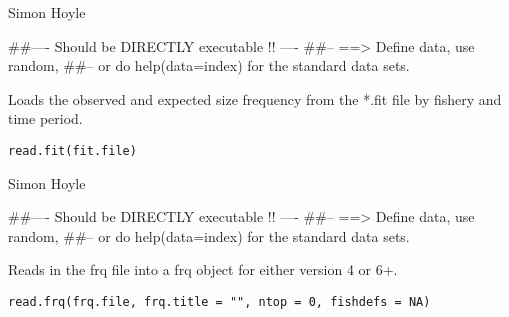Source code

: \documentclass[a4paper]{book}
\begin{document}
%
\begin{Author}\relax

Simon Hoyle
\end{Author}
%
\begin{Examples}
\begin{ExampleCode}
##---- Should be DIRECTLY executable !! ----
##-- ==>  Define data, use random,
##--	or do  help(data=index)  for the standard data sets.

\end{ExampleCode}
\end{Examples}
%
\begin{Description}\relax

Loads the observed and expected size frequency from the *.fit file by fishery and time period. 
\end{Description}
%
\begin{Usage}
\begin{verbatim}
read.fit(fit.file)
\end{verbatim}
\end{Usage}
%
\begin{Arguments}
\begin{ldescription}
\item[\code{fit.file}] 


\end{ldescription}
\end{Arguments}
%
\begin{Author}\relax

Simon Hoyle
\end{Author}
%
\begin{Examples}
\begin{ExampleCode}
##---- Should be DIRECTLY executable !! ----
##-- ==>  Define data, use random,
##--	or do  help(data=index)  for the standard data sets.

\end{ExampleCode}
\end{Examples}
%
\begin{Description}\relax

Reads in the frq file into a frq object for either version 4 or 6+. 
\end{Description}
%
\begin{Usage}
\begin{verbatim}
read.frq(frq.file, frq.title = "", ntop = 0, fishdefs = NA)
\end{verbatim}
\end{Usage}
\end{document}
++++
Your objective
When you return the listing, keep it exact and omit any pictures it holds.

Solution for this task
Source code

: \documentclass[a4paper]{book}
\begin{document}
%
\begin{Author}\relax

Simon Hoyle
\end{Author}
%
\begin{Examples}
\begin{ExampleCode}
##---- Should be DIRECTLY executable !! ----
##-- ==>  Define data, use random,
##--	or do  help(data=index)  for the standard data sets.

\end{ExampleCode}
\end{Examples}
%
\begin{Description}\relax

Loads the observed and expected size frequency from the *.fit file by fishery and time period. 
\end{Description}
%
\begin{Usage}
\begin{verbatim}
read.fit(fit.file)
\end{verbatim}
\end{Usage}
%
\begin{Arguments}
\begin{ldescription}
\item[\code{fit.file}] 


\end{ldescription}
\end{Arguments}
%
\begin{Author}\relax

Simon Hoyle
\end{Author}
%
\begin{Examples}
\begin{ExampleCode}
##---- Should be DIRECTLY executable !! ----
##-- ==>  Define data, use random,
##--	or do  help(data=index)  for the standard data sets.

\end{ExampleCode}
\end{Examples}
%
\begin{Description}\relax

Reads in the frq file into a frq object for either version 4 or 6+. 
\end{Description}
%
\begin{Usage}
\begin{verbatim}
read.frq(frq.file, frq.title = "", ntop = 0, fishdefs = NA)
\end{verbatim}
\end{Usage}
\end{document}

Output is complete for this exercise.